---------- Dataset
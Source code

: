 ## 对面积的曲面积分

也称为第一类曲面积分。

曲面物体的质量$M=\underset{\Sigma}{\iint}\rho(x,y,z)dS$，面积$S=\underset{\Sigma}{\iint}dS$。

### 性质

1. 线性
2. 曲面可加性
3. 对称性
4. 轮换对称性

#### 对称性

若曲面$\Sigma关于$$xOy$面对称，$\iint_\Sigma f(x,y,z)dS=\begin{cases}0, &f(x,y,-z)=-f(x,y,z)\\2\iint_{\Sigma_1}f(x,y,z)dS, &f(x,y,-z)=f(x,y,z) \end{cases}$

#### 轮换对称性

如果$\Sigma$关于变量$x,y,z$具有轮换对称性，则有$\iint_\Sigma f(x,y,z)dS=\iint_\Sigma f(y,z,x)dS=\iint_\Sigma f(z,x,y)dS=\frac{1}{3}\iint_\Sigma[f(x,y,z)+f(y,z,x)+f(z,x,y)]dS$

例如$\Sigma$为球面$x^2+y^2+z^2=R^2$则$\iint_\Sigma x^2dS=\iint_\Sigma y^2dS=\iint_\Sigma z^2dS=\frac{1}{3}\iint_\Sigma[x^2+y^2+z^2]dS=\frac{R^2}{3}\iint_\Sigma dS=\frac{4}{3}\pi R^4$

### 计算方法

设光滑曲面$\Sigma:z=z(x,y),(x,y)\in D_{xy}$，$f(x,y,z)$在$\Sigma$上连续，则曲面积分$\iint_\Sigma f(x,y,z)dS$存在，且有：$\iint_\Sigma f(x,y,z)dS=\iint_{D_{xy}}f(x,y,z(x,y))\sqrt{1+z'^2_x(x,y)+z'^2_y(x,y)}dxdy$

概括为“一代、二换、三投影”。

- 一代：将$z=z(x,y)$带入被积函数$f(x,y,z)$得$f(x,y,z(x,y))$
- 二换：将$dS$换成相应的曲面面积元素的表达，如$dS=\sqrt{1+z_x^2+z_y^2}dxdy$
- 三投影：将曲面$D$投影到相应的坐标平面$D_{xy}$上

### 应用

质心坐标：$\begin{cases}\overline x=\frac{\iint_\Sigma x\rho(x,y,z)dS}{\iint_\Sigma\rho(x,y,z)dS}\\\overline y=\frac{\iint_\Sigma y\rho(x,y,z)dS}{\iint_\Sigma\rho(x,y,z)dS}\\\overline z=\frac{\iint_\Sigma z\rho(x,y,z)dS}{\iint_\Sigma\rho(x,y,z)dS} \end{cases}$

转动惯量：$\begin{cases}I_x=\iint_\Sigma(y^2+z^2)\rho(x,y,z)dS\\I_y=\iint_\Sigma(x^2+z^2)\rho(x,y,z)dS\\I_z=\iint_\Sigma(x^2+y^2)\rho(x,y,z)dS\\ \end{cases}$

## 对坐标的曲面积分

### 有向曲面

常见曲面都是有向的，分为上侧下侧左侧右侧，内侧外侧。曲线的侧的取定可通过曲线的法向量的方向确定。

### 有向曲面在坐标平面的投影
--------------------
### Exercise:
Above are some records; copy each line there that contains "sqrt".

### Answer to the exercise:
设光滑曲面$\Sigma:z=z(x,y),(x,y)\in D_{xy}$，$f(x,y,z)$在$\Sigma$上连续，则曲面积分$\iint_\Sigma f(x,y,z)dS$存在，且有：$\iint_\Sigma f(x,y,z)dS=\iint_{D_{xy}}f(x,y,z(x,y))\sqrt{1+z'^2_x(x,y)+z'^2_y(x,y)}dxdy$
- 二换：将$dS$换成相应的曲面面积元素的表达，如$dS=\sqrt{1+z_x^2+z_y^2}dxdy$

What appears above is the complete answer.